A single work of art has the power to energize entire nations. Michelangelo's David sculpture did just that, providing a symbol for Florence to unite behind in their struggle against rival city-states and the domination of the Medici family.

13. Vincent Van Gogh's The Starry Night

Perhaps you can judge how viral a work of art has gone by how many tourists cluster around it when it's hung in an international museum. If tourists are any judge, Van Gogh’s Starry Night (1889) is about as viral as you can get.
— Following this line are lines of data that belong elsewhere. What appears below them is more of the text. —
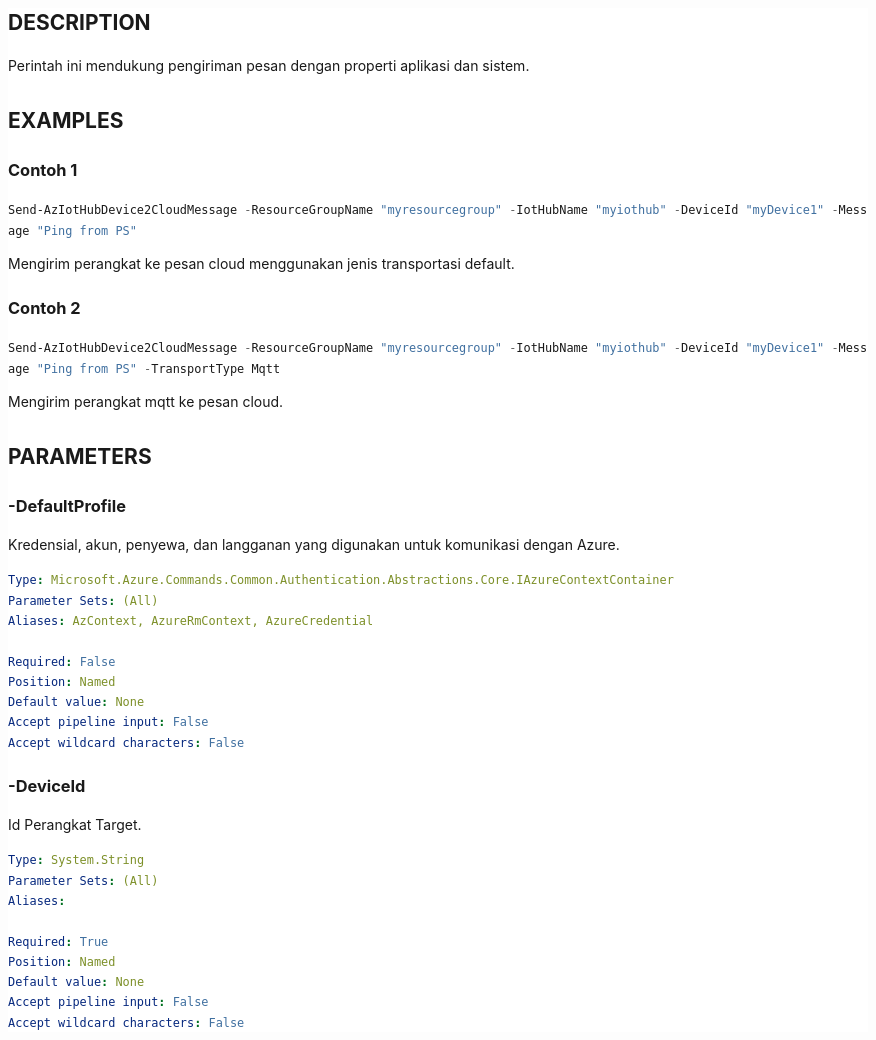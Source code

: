 ## DESCRIPTION
Perintah ini mendukung pengiriman pesan dengan properti aplikasi dan sistem.

## EXAMPLES

### Contoh 1
```powershell
Send-AzIotHubDevice2CloudMessage -ResourceGroupName "myresourcegroup" -IotHubName "myiothub" -DeviceId "myDevice1" -Message "Ping from PS"
```

Mengirim perangkat ke pesan cloud menggunakan jenis transportasi default.

### Contoh 2
```powershell
Send-AzIotHubDevice2CloudMessage -ResourceGroupName "myresourcegroup" -IotHubName "myiothub" -DeviceId "myDevice1" -Message "Ping from PS" -TransportType Mqtt
```

Mengirim perangkat mqtt ke pesan cloud.

## PARAMETERS

### -DefaultProfile
Kredensial, akun, penyewa, dan langganan yang digunakan untuk komunikasi dengan Azure.

```yaml
Type: Microsoft.Azure.Commands.Common.Authentication.Abstractions.Core.IAzureContextContainer
Parameter Sets: (All)
Aliases: AzContext, AzureRmContext, AzureCredential

Required: False
Position: Named
Default value: None
Accept pipeline input: False
Accept wildcard characters: False
```

### -DeviceId
Id Perangkat Target.

```yaml
Type: System.String
Parameter Sets: (All)
Aliases:

Required: True
Position: Named
Default value: None
Accept pipeline input: False
Accept wildcard characters: False
```
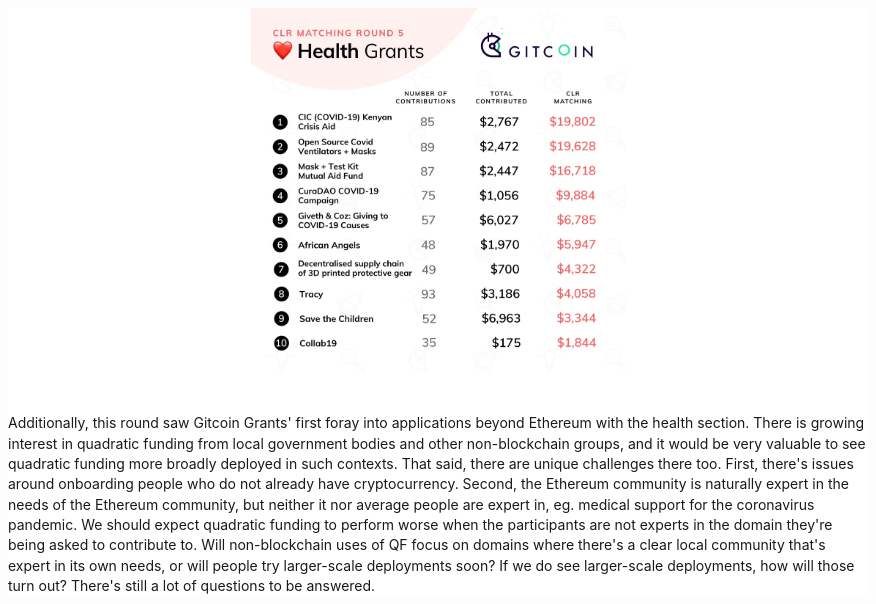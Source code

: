 <center><img src="/images/round5/health2.jpg" style="width:375px" /></center><br>

Additionally, this round saw Gitcoin Grants' first foray into applications beyond Ethereum with the health section. There is growing interest in quadratic funding from local government bodies and other non-blockchain groups, and it would be very valuable to see quadratic funding more broadly deployed in such contexts. That said, there are unique challenges there too. First, there's issues around onboarding people who do not already have cryptocurrency. Second, the Ethereum community is naturally expert in the needs of the Ethereum community, but neither it nor average people are expert in, eg. medical support for the coronavirus pandemic. We should expect quadratic funding to perform worse when the participants are not experts in the domain they're being asked to contribute to. Will non-blockchain uses of QF focus on domains where there's a clear local community that's expert in its own needs, or will people try larger-scale deployments soon? If we do see larger-scale deployments, how will those turn out? There's still a lot of questions to be answered.
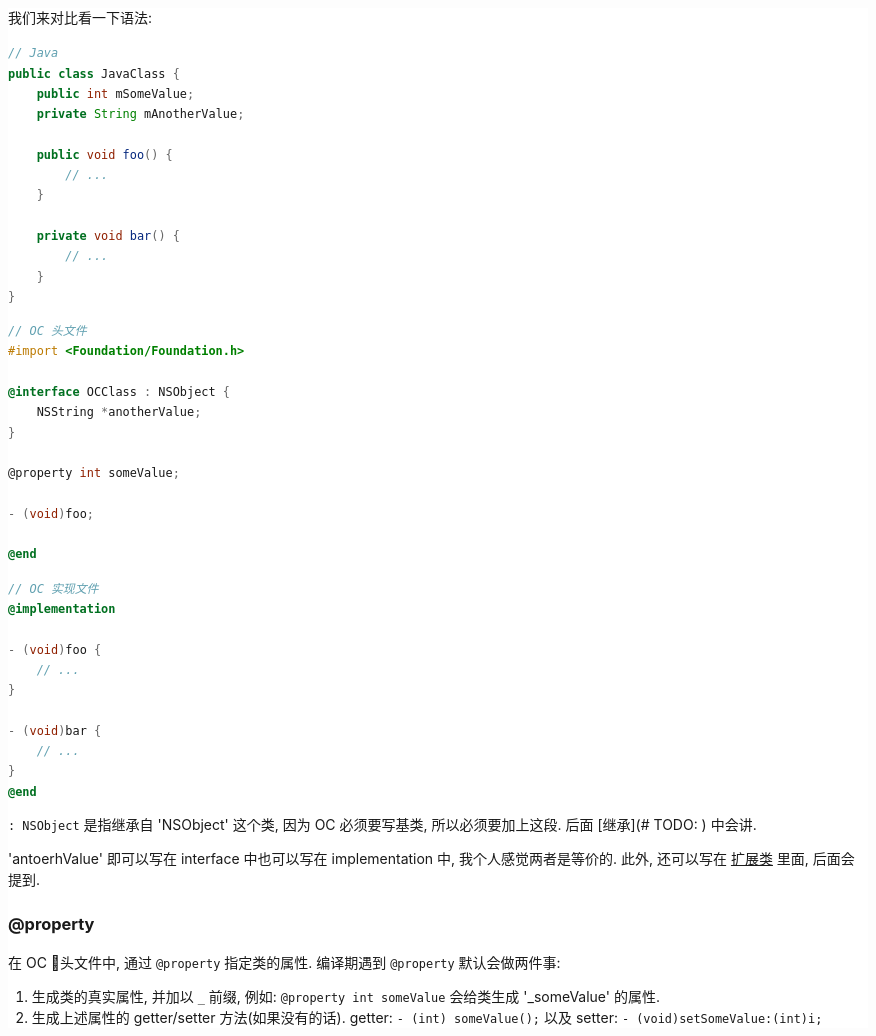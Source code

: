 我们来对比看一下语法:
```java
// Java
public class JavaClass {
    public int mSomeValue;
    private String mAnotherValue;

    public void foo() {
        // ...
    }

    private void bar() {
        // ...
    }
}
```

```Objective-C
// OC 头文件
#import <Foundation/Foundation.h>

@interface OCClass : NSObject {
    NSString *anotherValue;
}

@property int someValue;

- (void)foo;

@end
```
```Objective-C
// OC 实现文件
@implementation

- (void)foo {
    // ...
}

- (void)bar {
    // ...
}
@end
```

`: NSObject` 是指继承自 'NSObject' 这个类, 因为 OC 必须要写基类, 所以必须要加上这段. 后面 [继承](# TODO: ) 中会讲.

'antoerhValue' 即可以写在 interface 中也可以写在 implementation 中, 我个人感觉两者是等价的. 此外, 还可以写在 [扩展类](#类增强%20(Category%20&%20Extension)) 里面, 后面会提到.

### @property
在 OC 头文件中, 通过 `@property` 指定类的属性. 编译期遇到 `@property` 默认会做两件事:
1. 生成类的真实属性, 并加以 `_` 前缀, 例如: `@property int someValue` 会给类生成 '_someValue' 的属性.
2. 生成上述属性的 getter/setter 方法(如果没有的话). getter: `- (int) someValue();` 以及 setter: `- (void)setSomeValue:(int)i;`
The swirls of blue, purple, and yellow paint have even been turned into an interactive video installation.

14. Salvador Dali's The Persistence of Memory

The single most iconic work of surrealism, Dalí’s landscape of biomorphic rocks and melting clocks is instantly recognizable, whether seen at the Museum of Modern Art or referenced in a kids' cartoon. I dare you to look at a pocket watch and not think about it.

15. Robert Indiana's LOVE

To go viral, an image has to be instantly readable, have a clear, succinct message, and be repeatable and replicable, popping up in unexpected places. LOVE, which was first created by artist Robert Indiana in 1967 for a Museum of Modern Art Christmas card, has all of these qualities in spades. From its appearances as public sculpture to endless remixes with different words in different languages, LOVE is about as viral in mainstream visual culture as an artwork can get.